Add a honeypot field — a hidden input named botcheck that real humans never fill in but bots usually do. splitforms automatically rejects submissions where botcheck has any value. This blocks roughly 90% of automated spam without the friction of a CAPTCHA. For the remaining 10%, splitforms runs AI-based content classification on every submission. The combination is more accurate than reCAPTCHA v3 and invisible to your users.
My access key is showing in the page source — is that a security problem?
No. Access keys are designed to be public, the same way Stripe publishable keys or Google Maps API keys are. They identify which splitforms account receives the submission. To prevent abuse you set Allowed Domains in the dashboard so the key only accepts submissions originating from your real domain. Anyone copying the key from your source code can't use it from their own site.
Will the form work after I run hugo --gc --minify?
Yes. Hugo's minifier preserves HTML attributes, including the form action URL and the access_key hidden input. The garbage-collection flag only removes unused cache files. If you're seeing the form break after a minified build, the most likely cause is Hugo Pipes processing the CSS or JS — check that any form-related fingerprinted asset is still being referenced from the rendered HTML.
Can I redirect to a thank-you page after submit?
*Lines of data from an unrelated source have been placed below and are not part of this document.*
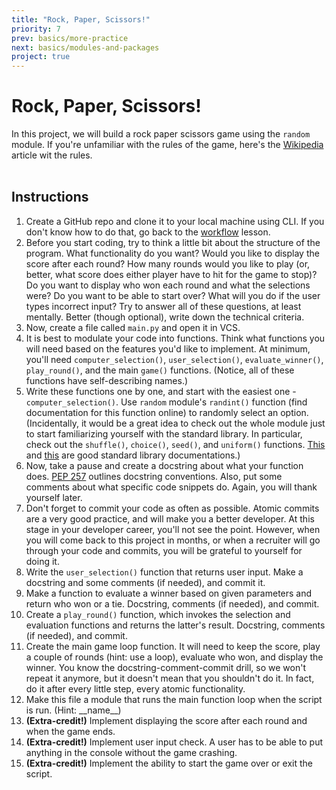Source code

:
 ```yaml
---
title: "Rock, Paper, Scissors!"
priority: 7
prev: basics/more-practice
next: basics/modules-and-packages
project: true
---
```


# Rock, Paper, Scissors!

In this project, we will build a rock paper scissors game using the `random` module. If you're unfamiliar with the rules of the game, here's the [Wikipedia](https://en.wikipedia.org/wiki/Rock_paper_scissors) article wit the rules.
<br><br>

## Instructions

1. Create a GitHub repo and clone it to your local machine using CLI. If you don't know how to do that, go back to the [workflow](https://vennbury.com/lessons/python/basics/prerequisites/workflow-exercise) lesson.
2. Before you start coding, try to think a little bit about the structure of the program. What functionality do you want? Would you like to display the score after each round? How many rounds would you like to play (or, better, what score does either player have to hit for the game to stop)? Do you want to display who won each round and what the selections were? Do you want to be able to start over? What will you do if the user types incorrect input? Try to answer all of these questions, at least mentally. Better (though optional), write down the technical criteria.
3. Now, create a file called `main.py` and open it in VCS.
4. It is best to modulate your code into functions. Think what functions you will need based on the features you'd like to implement. At minimum, you'll need `computer_selection()`, `user_selection()`, `evaluate_winner()`, `play_round()`, and the main `game()` functions. (Notice, all of these functions have self-describing names.)
5. Write these functions one by one, and start with the easiest one - `computer_selection()`. Use `random` module's `randint()` function (find documentation for this function online) to randomly select an option.
   (Incidentally, it would be a great idea to check out the whole module just to start familiarizing yourself with the standard library. In particular, check out the `shuffle()`, `choice()`, `seed()`, and `uniform()` functions. [This](https://pymotw.com/3/) and [this](https://docs.python.org/3/library/) are good standard library documentations.)
6. Now, take a pause and create a docstring about what your function does. [PEP 257](https://peps.python.org/pep-0257/) outlines docstring conventions. Also, put some comments about what specific code snippets do. Again, you will thank yourself later.
7. Don't forget to commit your code as often as possible. Atomic commits are a very good practice, and will make you a better developer. At this stage in your developer career, you'll not see the point. However, when you will come back to this project in months, or when a recruiter will go through your code and commits, you will be grateful to yourself for doing it.
8. Write the `user_selection()` function that returns user input. Make a docstring and some comments (if needed), and commit it.
9. Make a function to evaluate a winner based on given parameters and return who won or a tie. Docstring, comments (if needed), and commit.
10. Create a `play_round()` function, which invokes the selection and evaluation functions and returns the latter's result. Docstring, comments (if needed), and commit.
11. Create the main game loop function. It will need to keep the score, play a couple of rounds (hint: use a loop), evaluate who won, and display the winner. You know the docstring-comment-commit drill, so we won't repeat it anymore, but it doesn't mean that you shouldn't do it. In fact, do it after every little step, every atomic functionality.
12. Make this file a module that runs the main function loop when the script is run. (Hint: \_\_name\_\_)
13. <b>(Extra-credit!)</b> Implement displaying the score after each round and when the game ends.
14. <b>(Extra-credit!)</b> Implement user input check. A user has to be able to put anything in the console without the game crashing.
15. <b>(Extra-credit!)</b> Implement the ability to start the game over or exit the script.

<!-- Similar to the exercises, access the replit [here](https://replit.com/@Vennbury/RockPaperScissors) for the template code and then fork it and code away! -->
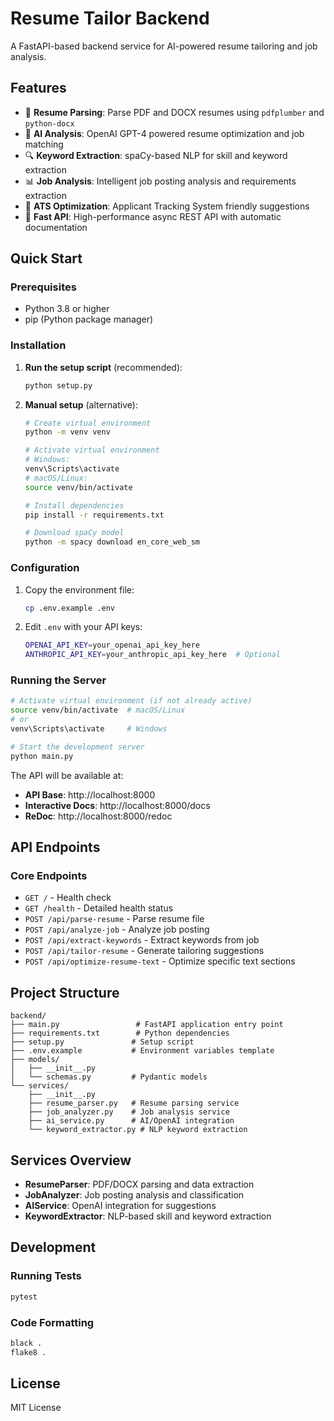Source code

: # Resume Tailor Backend

A FastAPI-based backend service for AI-powered resume tailoring and job analysis.

## Features

- 📄 **Resume Parsing**: Parse PDF and DOCX resumes using `pdfplumber` and `python-docx`
- 🤖 **AI Analysis**: OpenAI GPT-4 powered resume optimization and job matching
- 🔍 **Keyword Extraction**: spaCy-based NLP for skill and keyword extraction
- 📊 **Job Analysis**: Intelligent job posting analysis and requirements extraction
- 🎯 **ATS Optimization**: Applicant Tracking System friendly suggestions
- 🚀 **Fast API**: High-performance async REST API with automatic documentation

## Quick Start

### Prerequisites

- Python 3.8 or higher
- pip (Python package manager)

### Installation

1. **Run the setup script** (recommended):
   ```bash
   python setup.py
   ```

2. **Manual setup** (alternative):
   ```bash
   # Create virtual environment
   python -m venv venv
   
   # Activate virtual environment
   # Windows:
   venv\Scripts\activate
   # macOS/Linux:
   source venv/bin/activate
   
   # Install dependencies
   pip install -r requirements.txt
   
   # Download spaCy model
   python -m spacy download en_core_web_sm
   ```

### Configuration

1. Copy the environment file:
   ```bash
   cp .env.example .env
   ```

2. Edit `.env` with your API keys:
   ```bash
   OPENAI_API_KEY=your_openai_api_key_here
   ANTHROPIC_API_KEY=your_anthropic_api_key_here  # Optional
   ```

### Running the Server

```bash
# Activate virtual environment (if not already active)
source venv/bin/activate  # macOS/Linux
# or
venv\Scripts\activate     # Windows

# Start the development server
python main.py
```

The API will be available at:
- **API Base**: http://localhost:8000
- **Interactive Docs**: http://localhost:8000/docs
- **ReDoc**: http://localhost:8000/redoc

## API Endpoints

### Core Endpoints

- `GET /` - Health check
- `GET /health` - Detailed health status
- `POST /api/parse-resume` - Parse resume file
- `POST /api/analyze-job` - Analyze job posting
- `POST /api/extract-keywords` - Extract keywords from job
- `POST /api/tailor-resume` - Generate tailoring suggestions
- `POST /api/optimize-resume-text` - Optimize specific text sections

## Project Structure

```
backend/
├── main.py                 # FastAPI application entry point
├── requirements.txt        # Python dependencies
├── setup.py               # Setup script
├── .env.example           # Environment variables template
├── models/
│   ├── __init__.py
│   └── schemas.py         # Pydantic models
└── services/
    ├── __init__.py
    ├── resume_parser.py   # Resume parsing service
    ├── job_analyzer.py    # Job analysis service
    ├── ai_service.py      # AI/OpenAI integration
    └── keyword_extractor.py # NLP keyword extraction
```

## Services Overview

- **ResumeParser**: PDF/DOCX parsing and data extraction
- **JobAnalyzer**: Job posting analysis and classification  
- **AIService**: OpenAI integration for suggestions
- **KeywordExtractor**: NLP-based skill and keyword extraction

## Development

### Running Tests
```bash
pytest
```

### Code Formatting
```bash
black .
flake8 .
```

## License

MIT License
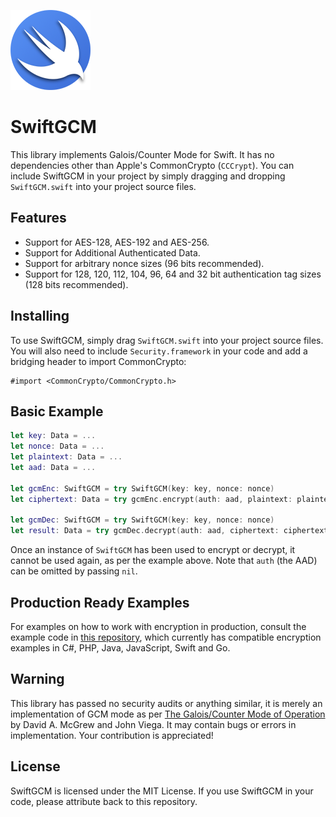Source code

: ![](icon.png)

# SwiftGCM
This library implements Galois/Counter Mode for Swift.  It has no dependencies other than Apple's CommonCrypto (`CCCrypt`).  You can include SwiftGCM in your project by simply dragging and dropping `SwiftGCM.swift` into your project source files.

## Features
- Support for AES-128, AES-192 and AES-256.
- Support for Additional Authenticated Data.
- Support for arbitrary nonce sizes (96 bits recommended).
- Support for 128, 120, 112, 104, 96, 64 and 32 bit authentication tag sizes (128 bits recommended).

## Installing
To use SwiftGCM, simply drag `SwiftGCM.swift` into your project source files.  You will also need to include `Security.framework` in your code and add a bridging header to import CommonCrypto:
```
#import <CommonCrypto/CommonCrypto.h>
```

## Basic Example
```swift
let key: Data = ...
let nonce: Data = ...
let plaintext: Data = ...
let aad: Data = ...

let gcmEnc: SwiftGCM = try SwiftGCM(key: key, nonce: nonce)
let ciphertext: Data = try gcmEnc.encrypt(auth: aad, plaintext: plaintext)

let gcmDec: SwiftGCM = try SwiftGCM(key: key, nonce: nonce)
let result: Data = try gcmDec.decrypt(auth: aad, ciphertext: ciphertext)
```

Once an instance of `SwiftGCM` has been used to encrypt or decrypt, it cannot be used again, as per the example above.  Note that `auth` (the AAD) can be omitted by passing `nil`.

## Production Ready Examples
For examples on how to work with encryption in production, consult the example code in [this repository](https://github.com/luke-park/SecureCompatibleEncryptionExamples), which currently has compatible encryption examples in C#, PHP, Java, JavaScript, Swift and Go.

## Warning
This library has passed no security audits or anything similar, it is merely an implementation of GCM mode as per [The Galois/Counter Mode of Operation](http://citeseerx.ist.psu.edu/viewdoc/download?doi=10.1.1.694.695&rep=rep1&type=pdf) by David A. McGrew and John Viega.  It may contain bugs or errors in implementation.  Your contribution is appreciated!

## License
SwiftGCM is licensed under the MIT License.  If you use SwiftGCM in your code, please attribute back to this repository.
Yes. Add a hidden input named redirect with the absolute URL of the thank-you page: <input type="hidden" name="redirect" value="https://yoursite.com/thanks/" />. After splitforms accepts the submission, the user is 302-redirected to that URL. Build the /thanks/ page as a normal Hugo content page (content/thanks.md) and Hugo will render it as a static HTML file like any other.
Do I need a build plugin or a Hugo module for this?
No. The entire integration is a regular Hugo partial or shortcode plus an HTML form pointing at splitforms.com/api/submit. There's no Go code, no module dependency, and nothing to install. That's the point of using a static-site-friendly form backend — your Hugo project stays exactly as it was, and a single HTML file in layouts/partials/ or layouts/shortcodes/ wires everything up.